David Manning, the influential political aide and government finance expert, died on Sunday. Manning was 69.
Manning worked as commissioner of Finance and Administration under Gov. Ned McWherter in the 1990s. He is regarded as the architect of the state's TennCare program, which provides health insurance program for low-income families, disabled people and pregnant women.
In 1999, Manning was hired as the finance director for Nashville Mayor Bill Purcell.
Former Metro Finance Director and Tennessee Commissioner of Finance and Administration David Manning.
Former Metro Finance Director and Tennessee Commissioner of Finance and Administration David Manning. (Photo: Photo provided by Metro.)
Referred to by supporters and political opponents as "Dr. No," Manning was the steward of the city's finances at a time when the Purcell administration focused on a nuts and bolts approach to government.
Manning proudly stood up to council members seeking pet projects, but stakeholders say his deft management of city finances benefited the city. When Purcell left office, the city's reserve funds, especially for schools, grew substantially and the overall financial health of Metro was strong.
"David Manning put the dollars and cents behind Mayor Bill Purcell’s vision of a city where every school, every street and every sidewalk matters," Nashville Mayor David Briley said. "David’s work as Metro’s finance director helped lead Nashville to new heights by focusing on education, infrastructure and other neighborhood needs.
"David Manning’s financial acumen, health care policy expertise and heart for public service made thousands of lives better. It’s hard to imagine leaving a better legacy than that.”
A graduate of the University of Alabama, Manning's professional career began in 1974 as a budget analyst for the state. He climbed the ranks in state government, culminating his hire as a cabinet-level adviser to McWherter.

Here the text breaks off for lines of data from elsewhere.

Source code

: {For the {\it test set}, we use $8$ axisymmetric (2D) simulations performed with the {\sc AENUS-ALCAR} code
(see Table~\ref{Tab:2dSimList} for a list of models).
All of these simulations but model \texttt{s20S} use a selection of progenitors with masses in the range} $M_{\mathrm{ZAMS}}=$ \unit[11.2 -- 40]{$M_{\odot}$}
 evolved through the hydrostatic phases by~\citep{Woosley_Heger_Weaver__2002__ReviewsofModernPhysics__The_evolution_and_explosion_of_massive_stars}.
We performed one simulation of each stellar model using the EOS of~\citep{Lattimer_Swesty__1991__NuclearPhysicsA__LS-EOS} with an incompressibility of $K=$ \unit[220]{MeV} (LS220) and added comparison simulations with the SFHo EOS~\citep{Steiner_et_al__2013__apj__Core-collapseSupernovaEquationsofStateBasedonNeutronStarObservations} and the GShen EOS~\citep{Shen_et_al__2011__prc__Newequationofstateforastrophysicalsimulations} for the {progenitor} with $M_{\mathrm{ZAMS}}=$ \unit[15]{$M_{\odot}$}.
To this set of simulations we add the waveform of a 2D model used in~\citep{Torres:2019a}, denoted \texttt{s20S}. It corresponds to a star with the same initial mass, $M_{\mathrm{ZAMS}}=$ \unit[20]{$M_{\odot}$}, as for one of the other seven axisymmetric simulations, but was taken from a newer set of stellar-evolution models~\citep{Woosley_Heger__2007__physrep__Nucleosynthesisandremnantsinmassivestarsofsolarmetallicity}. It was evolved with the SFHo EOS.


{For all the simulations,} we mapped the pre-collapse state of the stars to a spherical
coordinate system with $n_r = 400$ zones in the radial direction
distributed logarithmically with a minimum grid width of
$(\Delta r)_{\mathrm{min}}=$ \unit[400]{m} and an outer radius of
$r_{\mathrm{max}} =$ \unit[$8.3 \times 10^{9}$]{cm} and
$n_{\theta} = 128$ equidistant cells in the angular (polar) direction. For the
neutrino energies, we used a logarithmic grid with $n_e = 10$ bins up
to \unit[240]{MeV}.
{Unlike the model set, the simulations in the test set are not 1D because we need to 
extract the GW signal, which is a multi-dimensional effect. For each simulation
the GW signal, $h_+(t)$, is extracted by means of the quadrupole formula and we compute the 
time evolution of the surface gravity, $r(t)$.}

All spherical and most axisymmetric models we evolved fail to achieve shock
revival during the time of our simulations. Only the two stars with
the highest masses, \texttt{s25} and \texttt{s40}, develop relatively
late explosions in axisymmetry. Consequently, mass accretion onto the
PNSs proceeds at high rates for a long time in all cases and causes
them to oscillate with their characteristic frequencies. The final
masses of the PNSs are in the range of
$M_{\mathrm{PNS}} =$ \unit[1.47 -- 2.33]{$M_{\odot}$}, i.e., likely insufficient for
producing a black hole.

He also served as deputy treasurer for Tennessee.
"David was and will always be for me a man that gave human form to the concept of public service," said former Nashville city Councilwoman Emily Evans. "He was both prudent and innovative and everyday earned the trust the public placed in him. He taught me more than even he probably realized. He was also a kind and generous man and I will miss him deeply."
Following his work with local governments, McWherter entered the health care field and served as the receiver for the solid waste management system of Guam.
Manning was preceded into death by his parents Lester Manning and Lula Lively Manning. He is survived by his wife of 46 years, Donna Manning, and daughters Emily Herrick and Laura Jenkins, in addition to his siblings Arnold Manning, Margene Jones and Charlotte Dickinson.
Manning had three grandchildren and many nieces and nephews.
The funeral service will take place Wednesday at 1 p.m. at Brentwood Hills Church of Christ. The internment will be private. Visitation will be at the church from 4 p.m. until 8 p.m. Tuesday and one hour prior to service Wednesday.